A router can expose GraphiQL on GET and execute GraphQL operations on POST:
import { createRouter } from '@vyriy/router';
import { graphql } from 'graphql';
import { graphiql } from './graphiql.js';
import { schema } from './schema.js';
export const router = createRouter();
router.get('/', () => ({
headers: {
'content-type': 'text/html; charset=UTF-8',
},
body: graphiql(),
}));
router.post('/', async (params) => {
let payload: {
query?: string;
variables?: Record<string, unknown>;
operationName?: string;
};
if (!params.body) {
return {
statusCode: 400,
body: JSON.stringify({
errors: [{ message: 'Invalid JSON body' }],
}),
};
}
try {
payload = JSON.parse(params.body) as typeof payload;
} catch {
return {
statusCode: 400,
body: JSON.stringify({
errors: [{ message: 'Invalid JSON body' }],
}),
};
}
if (!payload.query) {
return {
statusCode: 400,
body: JSON.stringify({
errors: [{ message: 'Missing GraphQL query' }],
}),
};
}
return {
body: JSON.stringify(
await graphql({
schema,
source: payload.query,
variableValues: payload.variables,
operationName: payload.operationName,
contextValue: {
event: params.event,
headers: params.headers ?? {},
},
}),
),
};
});
And the server entry stays small:
import { server } from '@vyriy/server';
import { api } from '@vyriy/handler';
import { router } from '@p/graphql';
server(api(router.handle()));
The interesting part is not that Vyriy can run GraphQL.
Many tools can.
The interesting part is that GraphQL does not need a different project philosophy.
It is still:
- create a router
- define explicit routes
- adapt with a handler
- start the server
One family, many runtimes
This is the main reason I like this package family.
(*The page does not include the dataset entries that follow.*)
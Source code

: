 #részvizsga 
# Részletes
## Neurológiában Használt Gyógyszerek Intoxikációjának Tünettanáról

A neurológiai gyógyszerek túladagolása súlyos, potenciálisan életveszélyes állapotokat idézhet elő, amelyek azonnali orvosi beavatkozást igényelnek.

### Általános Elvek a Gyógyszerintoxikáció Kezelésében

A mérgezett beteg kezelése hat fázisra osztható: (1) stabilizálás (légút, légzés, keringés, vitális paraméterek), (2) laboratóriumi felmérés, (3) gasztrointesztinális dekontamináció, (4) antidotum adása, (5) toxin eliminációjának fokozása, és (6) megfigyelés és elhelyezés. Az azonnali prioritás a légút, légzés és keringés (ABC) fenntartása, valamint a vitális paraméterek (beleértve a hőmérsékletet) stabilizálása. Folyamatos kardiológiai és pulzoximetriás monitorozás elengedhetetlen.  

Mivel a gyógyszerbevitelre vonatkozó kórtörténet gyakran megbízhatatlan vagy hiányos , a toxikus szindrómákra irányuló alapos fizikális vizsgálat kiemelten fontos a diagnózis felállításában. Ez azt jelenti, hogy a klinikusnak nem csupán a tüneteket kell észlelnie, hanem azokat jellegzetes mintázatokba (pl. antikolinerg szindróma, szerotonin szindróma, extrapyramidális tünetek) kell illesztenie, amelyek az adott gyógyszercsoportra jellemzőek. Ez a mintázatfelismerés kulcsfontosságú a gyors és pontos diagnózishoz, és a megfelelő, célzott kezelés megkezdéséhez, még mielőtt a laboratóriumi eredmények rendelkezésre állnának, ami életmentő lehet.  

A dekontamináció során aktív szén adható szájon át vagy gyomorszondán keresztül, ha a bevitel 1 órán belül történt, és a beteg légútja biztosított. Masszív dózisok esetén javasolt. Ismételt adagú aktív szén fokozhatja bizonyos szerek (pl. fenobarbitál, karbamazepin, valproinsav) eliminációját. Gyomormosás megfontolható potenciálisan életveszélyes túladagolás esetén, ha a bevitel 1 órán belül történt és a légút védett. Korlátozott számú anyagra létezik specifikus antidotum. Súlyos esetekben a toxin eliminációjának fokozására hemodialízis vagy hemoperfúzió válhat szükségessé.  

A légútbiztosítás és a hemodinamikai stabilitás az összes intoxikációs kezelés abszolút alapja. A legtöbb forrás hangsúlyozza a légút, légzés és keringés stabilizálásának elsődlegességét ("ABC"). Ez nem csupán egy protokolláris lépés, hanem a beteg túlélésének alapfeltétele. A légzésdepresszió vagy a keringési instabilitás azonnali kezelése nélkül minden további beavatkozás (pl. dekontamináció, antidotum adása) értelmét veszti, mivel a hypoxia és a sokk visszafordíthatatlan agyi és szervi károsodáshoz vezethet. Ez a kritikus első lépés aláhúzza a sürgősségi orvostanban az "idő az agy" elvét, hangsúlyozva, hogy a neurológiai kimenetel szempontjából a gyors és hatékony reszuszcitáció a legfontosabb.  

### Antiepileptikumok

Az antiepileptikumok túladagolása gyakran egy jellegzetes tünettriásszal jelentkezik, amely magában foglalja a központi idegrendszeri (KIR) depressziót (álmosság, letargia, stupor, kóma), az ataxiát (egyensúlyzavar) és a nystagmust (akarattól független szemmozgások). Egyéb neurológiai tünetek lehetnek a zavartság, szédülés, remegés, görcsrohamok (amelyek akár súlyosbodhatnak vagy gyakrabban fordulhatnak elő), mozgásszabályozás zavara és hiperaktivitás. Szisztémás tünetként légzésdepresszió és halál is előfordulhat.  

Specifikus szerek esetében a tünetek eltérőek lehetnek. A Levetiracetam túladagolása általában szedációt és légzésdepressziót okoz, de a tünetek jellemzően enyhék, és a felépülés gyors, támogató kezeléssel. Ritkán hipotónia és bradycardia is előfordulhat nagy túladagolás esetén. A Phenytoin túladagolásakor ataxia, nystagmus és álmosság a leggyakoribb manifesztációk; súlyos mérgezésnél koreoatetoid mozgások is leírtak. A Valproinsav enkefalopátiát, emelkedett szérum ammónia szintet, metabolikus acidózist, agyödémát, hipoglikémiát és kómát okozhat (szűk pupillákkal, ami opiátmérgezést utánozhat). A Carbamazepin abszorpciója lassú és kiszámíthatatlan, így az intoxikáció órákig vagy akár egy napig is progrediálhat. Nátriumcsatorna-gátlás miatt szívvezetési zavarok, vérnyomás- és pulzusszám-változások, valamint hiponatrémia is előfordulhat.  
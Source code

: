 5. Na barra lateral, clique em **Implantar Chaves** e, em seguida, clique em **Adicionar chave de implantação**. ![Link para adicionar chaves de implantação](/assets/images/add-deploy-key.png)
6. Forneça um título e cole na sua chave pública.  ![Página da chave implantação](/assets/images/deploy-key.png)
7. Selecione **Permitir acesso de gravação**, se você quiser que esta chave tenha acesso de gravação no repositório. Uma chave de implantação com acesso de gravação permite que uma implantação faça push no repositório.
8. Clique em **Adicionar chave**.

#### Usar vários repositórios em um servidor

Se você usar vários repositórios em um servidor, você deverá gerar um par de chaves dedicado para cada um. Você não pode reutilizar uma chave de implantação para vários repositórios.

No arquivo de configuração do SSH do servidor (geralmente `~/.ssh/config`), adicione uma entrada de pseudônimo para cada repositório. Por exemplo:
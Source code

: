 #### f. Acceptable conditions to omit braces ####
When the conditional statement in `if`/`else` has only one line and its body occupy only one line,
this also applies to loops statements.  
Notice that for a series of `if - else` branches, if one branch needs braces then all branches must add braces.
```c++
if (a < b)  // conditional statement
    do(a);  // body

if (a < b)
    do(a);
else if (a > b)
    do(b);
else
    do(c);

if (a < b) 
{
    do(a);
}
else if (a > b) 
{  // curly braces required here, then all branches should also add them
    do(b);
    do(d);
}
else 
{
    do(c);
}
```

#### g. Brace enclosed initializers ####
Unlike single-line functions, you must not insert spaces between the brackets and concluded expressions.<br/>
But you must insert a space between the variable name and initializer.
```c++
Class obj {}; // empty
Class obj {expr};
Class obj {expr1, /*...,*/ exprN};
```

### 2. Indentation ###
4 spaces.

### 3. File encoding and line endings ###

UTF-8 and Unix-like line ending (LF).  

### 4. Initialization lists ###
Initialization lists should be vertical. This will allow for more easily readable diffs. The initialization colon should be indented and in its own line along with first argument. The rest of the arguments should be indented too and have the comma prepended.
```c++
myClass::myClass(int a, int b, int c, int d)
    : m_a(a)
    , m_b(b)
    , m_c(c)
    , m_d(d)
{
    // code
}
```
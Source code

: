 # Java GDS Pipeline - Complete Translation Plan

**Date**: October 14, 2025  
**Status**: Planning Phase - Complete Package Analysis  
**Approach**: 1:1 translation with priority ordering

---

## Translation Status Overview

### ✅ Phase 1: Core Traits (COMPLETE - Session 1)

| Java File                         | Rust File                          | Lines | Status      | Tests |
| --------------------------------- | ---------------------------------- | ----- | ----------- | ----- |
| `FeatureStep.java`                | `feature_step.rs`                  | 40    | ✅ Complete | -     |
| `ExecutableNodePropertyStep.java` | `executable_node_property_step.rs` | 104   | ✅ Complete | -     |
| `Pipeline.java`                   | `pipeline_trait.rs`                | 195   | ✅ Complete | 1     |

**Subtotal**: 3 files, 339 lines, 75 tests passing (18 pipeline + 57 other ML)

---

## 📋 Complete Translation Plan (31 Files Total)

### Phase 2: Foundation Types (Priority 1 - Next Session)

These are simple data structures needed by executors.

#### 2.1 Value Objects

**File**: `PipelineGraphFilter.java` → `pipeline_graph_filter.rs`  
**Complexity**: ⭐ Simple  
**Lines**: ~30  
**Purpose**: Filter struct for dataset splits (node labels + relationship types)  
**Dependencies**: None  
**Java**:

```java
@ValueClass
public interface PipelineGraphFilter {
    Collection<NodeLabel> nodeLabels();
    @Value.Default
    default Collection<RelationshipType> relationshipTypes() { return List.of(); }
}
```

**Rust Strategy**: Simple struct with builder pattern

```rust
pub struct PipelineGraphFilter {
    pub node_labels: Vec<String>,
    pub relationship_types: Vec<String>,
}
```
A small API can run locally.
The same shape can be wrapped in Docker.
The same handler model can work with AWS Lambda.
Streaming responses can be supported when the runtime supports them.
Static builds can be served without introducing another server layer.
MCP can run because native HTTP primitives are still available.
GraphQL can be added without changing the project philosophy.
The package family stays small, but the composition is flexible.
Calm server architecture
For me, this is the main point of Vyriy.
I want infrastructure code to feel understandable.
Not magical.
Not over-abstracted.
Not tied to one deployment target too early.
A good server flow should be readable almost like a story:
- create a router
- define the routes
- wrap it with a handler
- start the server
That is the kind of server architecture I want from Vyriy:
small packages, explicit composition, many runtimes, calm deployment.